Venture capitalists aggressively funded startups that leverage deep learning in applications, especially those that can position themselves in the market for cognitive solutions:

Affectiva, which uses deep learning to read facial expressions in digital video, closed on a $14 million “D” round led by Fenox Venture Capital.

Clarifai, a startup that offers a DL-driven image and video recognition service, landed a $30 million Series B round led by Menlo Ventures.

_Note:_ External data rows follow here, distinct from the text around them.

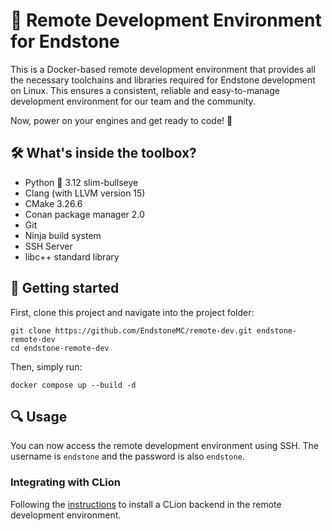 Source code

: # 🎯 Remote Development Environment for Endstone

This is a Docker-based remote development environment that provides all the necessary toolchains and libraries required
for Endstone development on Linux. This ensures a consistent, reliable and easy-to-manage development environment for
our team and the community.

Now, power on your engines and get ready to code! 🚀

## 🛠️ What's inside the toolbox?

- Python 🐍 3.12 slim-bullseye
- Clang (with LLVM version 15)
- CMake 3.26.6
- Conan package manager 2.0
- Git
- Ninja build system
- SSH Server
- libc++ standard library

## 🚀 Getting started

First, clone this project and navigate into the project folder:

```shell
git clone https://github.com/EndstoneMC/remote-dev.git endstone-remote-dev
cd endstone-remote-dev
```

Then, simply run:

```shell
docker compose up --build -d
```

## 🔍 Usage

You can now access the remote development environment using SSH. The username is `endstone` and the password is
also `endstone`.

### Integrating with CLion

Following the [instructions] to install a CLion backend in the remote development environment.

[instructions]: https://www.jetbrains.com/remote-development/gateway/
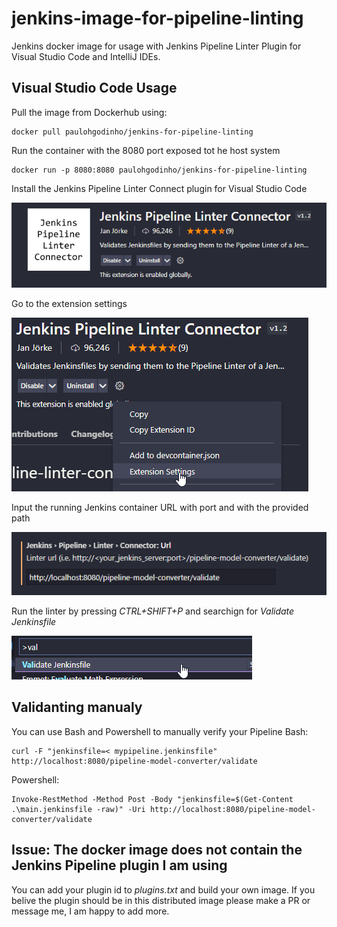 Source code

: # jenkins-image-for-pipeline-linting
Jenkins docker image for usage with Jenkins Pipeline Linter Plugin for Visual Studio Code and IntelliJ IDEs.

## Visual Studio Code Usage
Pull the image from Dockerhub using:
```
docker pull paulohgodinho/jenkins-for-pipeline-linting
```

Run the container with the 8080 port exposed tot he host system
```
docker run -p 8080:8080 paulohgodinho/jenkins-for-pipeline-linting
```

Install the Jenkins Pipeline Linter Connect plugin for Visual Studio Code

![img](./readme-assets/vs-code-plugin.png)

Go to the extension settings

![img](./readme-assets/extension-settings.png)

Input the running Jenkins container URL with port and with the provided path

![img](./readme-assets/url-setup.png)

Run the linter by pressing *CTRL+SHIFT+P* and searchign for *Validate Jenkinsfile*

![img](./readme-assets/run-pallete.png)

## Validanting manualy
You can use Bash and Powershell to manually verify your Pipeline
Bash:
```
curl -F "jenkinsfile=< mypipeline.jenkinsfile" http://localhost:8080/pipeline-model-converter/validate
```
Powershell:
```
Invoke-RestMethod -Method Post -Body "jenkinsfile=$(Get-Content .\main.jenkinsfile -raw)" -Uri http://localhost:8080/pipeline-model-converter/validate
```



## Issue: The docker image does not contain the Jenkins Pipeline plugin I am using
You can add your plugin id to *plugins.txt* and build your own image. If you belive the plugin should be in this distributed image please make a PR or message me, I am happy to add more.

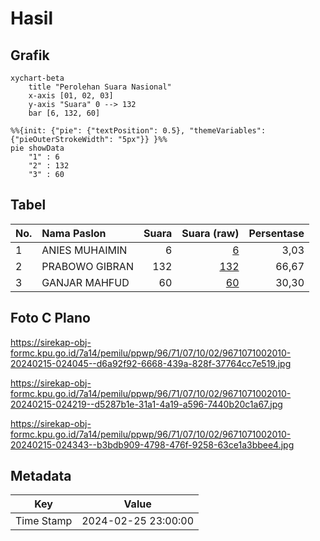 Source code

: # Hasil

## Grafik

```mermaid
xychart-beta
    title "Perolehan Suara Nasional"
    x-axis [01, 02, 03]
    y-axis "Suara" 0 --> 132
    bar [6, 132, 60]
```

```mermaid
%%{init: {"pie": {"textPosition": 0.5}, "themeVariables": {"pieOuterStrokeWidth": "5px"}} }%%
pie showData
    "1" : 6
    "2" : 132
    "3" : 60
```

## Tabel

| No. | Nama Paslon    | Suara | Suara (raw) | Persentase |
|:--- |:-------------- | -----:| -----------:| ----------:|
| 1   | ANIES MUHAIMIN | 6     | [6][p-1]    | 3,03       |
| 2   | PRABOWO GIBRAN | 132   | [132][p-2]  | 66,67      |
| 3   | GANJAR MAHFUD  | 60    | [60][p-3]   | 30,30      |


[p-1]: https://github.com/gigit-pemilu/pemilu-2024/blob/main/pilpres/hitung-suara/sub/96-papua-barat-daya/sub/71-kota-sorong/sub/07-sorong-kota/sub/1002-klabala/sub/010-tps/sub/paslon-1.txt
[p-2]: https://github.com/gigit-pemilu/pemilu-2024/blob/main/pilpres/hitung-suara/sub/96-papua-barat-daya/sub/71-kota-sorong/sub/07-sorong-kota/sub/1002-klabala/sub/010-tps/sub/paslon-2.txt
[p-3]: https://github.com/gigit-pemilu/pemilu-2024/blob/main/pilpres/hitung-suara/sub/96-papua-barat-daya/sub/71-kota-sorong/sub/07-sorong-kota/sub/1002-klabala/sub/010-tps/sub/paslon-3.txt

## Foto C Plano

https://sirekap-obj-formc.kpu.go.id/7a14/pemilu/ppwp/96/71/07/10/02/9671071002010-20240215-024045--d6a92f92-6668-439a-828f-37764cc7e519.jpg

https://sirekap-obj-formc.kpu.go.id/7a14/pemilu/ppwp/96/71/07/10/02/9671071002010-20240215-024219--d5287b1e-31a1-4a19-a596-7440b20c1a67.jpg

https://sirekap-obj-formc.kpu.go.id/7a14/pemilu/ppwp/96/71/07/10/02/9671071002010-20240215-024343--b3bdb909-4798-476f-9258-63ce1a3bbee4.jpg


## Metadata

| Key        | Value               |
| ---------- | ------------------- |
| Time Stamp | 2024-02-25 23:00:00 |



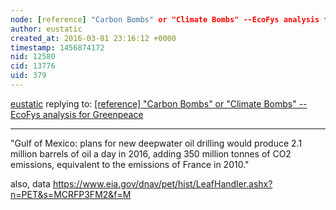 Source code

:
 ```yaml
---
node: [reference] "Carbon Bombs" or "Climate Bombs" --EcoFys analysis for Greenpeace
author: eustatic
created_at: 2016-03-01 23:16:12 +0000
timestamp: 1456874172
nid: 12580
cid: 13776
uid: 379
---
```




[eustatic](../profile/eustatic) replying to: [[reference] "Carbon Bombs" or "Climate Bombs" --EcoFys analysis for Greenpeace](../notes/eustatic/01-13-2016/reference-carbon-bombs-or-climate-bombs-ecofys-analysis-for-greenpeace)

----
"Gulf of Mexico: plans for new deepwater oil drilling would
produce 2.1 million barrels of oil a day in 2016, adding
350 million tonnes of CO2 emissions, equivalent to the
emissions of France in 2010."

also, data
https://www.eia.gov/dnav/pet/hist/LeafHandler.ashx?n=PET&s=MCRFP3FM2&f=M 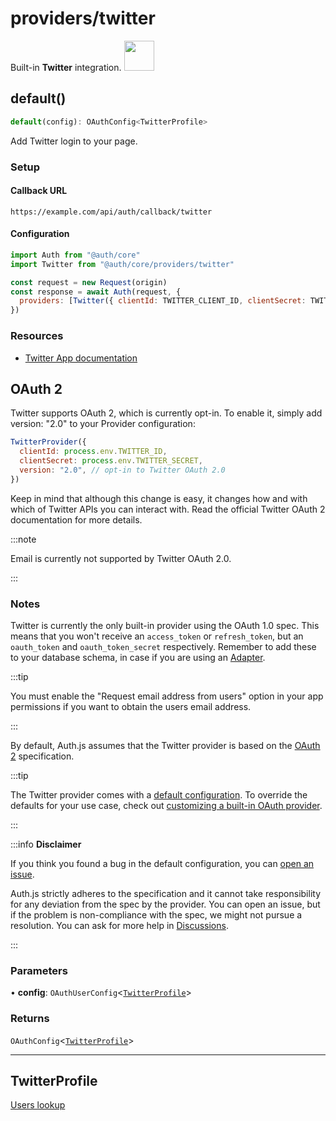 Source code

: # providers/twitter

<div style={{backgroundColor: "#000", display: "flex", justifyContent: "space-between", color: "#fff", padding: 16}}>
<span>Built-in <b>Twitter</b> integration.</span>
<a href="https://www.twitter.com/">
  <img style={{display: "block"}} src="https://authjs.dev/img/providers/twitter.svg" height="48" />
</a>
</div>

## default()

```ts
default(config): OAuthConfig<TwitterProfile>
```

Add Twitter login to your page.

### Setup

#### Callback URL
```
https://example.com/api/auth/callback/twitter
```

#### Configuration
```js
import Auth from "@auth/core"
import Twitter from "@auth/core/providers/twitter"

const request = new Request(origin)
const response = await Auth(request, {
  providers: [Twitter({ clientId: TWITTER_CLIENT_ID, clientSecret: TWITTER_CLIENT_SECRET })],
})
```

### Resources

- [Twitter App documentation](https://developer.twitter.com/en/apps)

## OAuth 2
Twitter supports OAuth 2, which is currently opt-in. To enable it, simply add version: "2.0" to your Provider configuration:
```js title="pages/api/auth/[...nextauth].js"
TwitterProvider({
  clientId: process.env.TWITTER_ID,
  clientSecret: process.env.TWITTER_SECRET,
  version: "2.0", // opt-in to Twitter OAuth 2.0
})
```
Keep in mind that although this change is easy, it changes how and with which of Twitter APIs you can interact with. Read the official Twitter OAuth 2 documentation for more details.

:::note

Email is currently not supported by Twitter OAuth 2.0.

:::

### Notes

Twitter is currently the only built-in provider using the OAuth 1.0 spec.
This means that you won't receive an `access_token` or `refresh_token`, but an `oauth_token` and `oauth_token_secret` respectively. Remember to add these to your database schema, in case if you are using an [Adapter](https://authjs.dev/reference/core/adapters).

:::tip

You must enable the "Request email address from users" option in your app permissions if you want to obtain the users email address.

:::

By default, Auth.js assumes that the Twitter provider is
based on the [OAuth 2](https://www.rfc-editor.org/rfc/rfc6749.html) specification.

:::tip

The Twitter provider comes with a [default configuration](https://github.com/nextauthjs/next-auth/blob/main/packages/core/src/providers/twitter.ts).
To override the defaults for your use case, check out [customizing a built-in OAuth provider](https://authjs.dev/guides/providers/custom-provider#override-default-options).

:::

:::info **Disclaimer**

If you think you found a bug in the default configuration, you can [open an issue](https://authjs.dev/new/provider-issue).

Auth.js strictly adheres to the specification and it cannot take responsibility for any deviation from
the spec by the provider. You can open an issue, but if the problem is non-compliance with the spec,
we might not pursue a resolution. You can ask for more help in [Discussions](https://authjs.dev/new/github-discussions).

:::

### Parameters

• **config**: `OAuthUserConfig`\<[`TwitterProfile`](twitter.md#twitterprofile)\>

### Returns

`OAuthConfig`\<[`TwitterProfile`](twitter.md#twitterprofile)\>

***

## TwitterProfile

[Users lookup](https://developer.twitter.com/en/docs/twitter-api/users/lookup/api-reference/get-users-me)
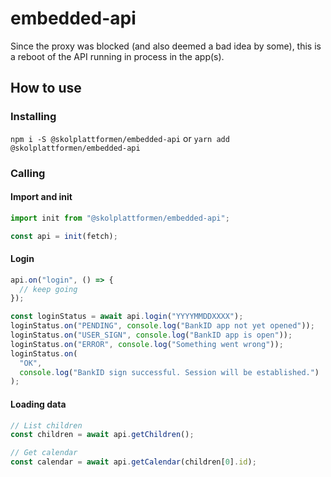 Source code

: # embedded-api

Since the proxy was blocked (and also deemed a bad idea by some), this is a reboot of the API running in process in the app(s).

## How to use

### Installing

`npm i -S @skolplattformen/embedded-api` or `yarn add @skolplattformen/embedded-api`

### Calling

#### Import and init

```javascript
import init from "@skolplattformen/embedded-api";

const api = init(fetch);
```

#### Login

```javascript
api.on("login", () => {
  // keep going
});

const loginStatus = await api.login("YYYYMMDDXXXX");
loginStatus.on("PENDING", console.log("BankID app not yet opened"));
loginStatus.on("USER_SIGN", console.log("BankID app is open"));
loginStatus.on("ERROR", console.log("Something went wrong"));
loginStatus.on(
  "OK",
  console.log("BankID sign successful. Session will be established.")
);
```

#### Loading data

```javascript
// List children
const children = await api.getChildren();

// Get calendar
const calendar = await api.getCalendar(children[0].id);
```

Zebra Medical Vision, an Israeli startup, uses DL to examine medical images and diagnose diseases of the bones, brain, cardiovascular system, liver, and lungs. Zebra disclosed a $12 million venture round led by Intermountain Health.

There is an emerging ecosystem of startups that are building businesses on deep learning. Here are six examples:

Deep Genomics, based in Toronto, uses deep learning to understand diseases, disease mutations and genetic therapies.

— Cybersecurity startup Deep Instinct uses deep learning to predict, prevent, and detect threats to enterprise computing systems.

Ditto Labs uses deep learning to identify brands and logos in images posted to social media.

Enlitic offers DL-based patient triage, disease screening, and clinical support to make medical professionals more productive.

— Gridspace provides conversational speech recognition systems based on deep learning.

Indico offers DL-driven tools for text and image analysis in social media.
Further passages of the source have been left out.